May 29, 2025 — Matt Balazik surveyed Virginia’s James River for the carcass of a local legend. Growing up along the 340-mile tributary to the Chesapeake Bay, the scientist had heard plenty about Atlantic sturgeon, the large, ancient fish that was once abundant in this water. The species had always inspired fascination, here and elsewhere, because of its prehistoric build. Instead of scales, five rows of bony plates run along the length of its torpedo-shaped body—like armor on a dinosaur, a fellow creature of the Cretaceous period. Spotting a sturgeon jump out of the water was thus like glimpsing a living fossil.
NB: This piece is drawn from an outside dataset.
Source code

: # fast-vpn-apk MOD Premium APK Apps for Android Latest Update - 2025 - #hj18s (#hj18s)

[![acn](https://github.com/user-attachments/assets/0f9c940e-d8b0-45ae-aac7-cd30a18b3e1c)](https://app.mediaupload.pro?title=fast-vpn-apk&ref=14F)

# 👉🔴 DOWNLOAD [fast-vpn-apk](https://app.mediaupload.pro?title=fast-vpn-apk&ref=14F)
But after periods of rampant overfishing and pollution, the fish had nearly vanished from the James and, in its scarcity, gained a certain mythological status. For all his days out on the river, Balazik had never seen one.
So when somebody reported an eight-foot floater near Herring Creek one day in 2007, the then-Virginia Commonwealth University (VCU) graduate student didn’t hesitate to hop in a boat and start scanning the river’s surface for the fish that had long eluded him.
His sweeping search, however, proved fruitless. And as he turned around, he realized his vessel wouldn’t have enough fuel to make it back to VCU’s Rice Rivers Center. Chagrined, he waited by shore for his adviser to ferry over some gas.
Only then did Balazik finally lay eyes on the mammoth fish. One leapt from the water.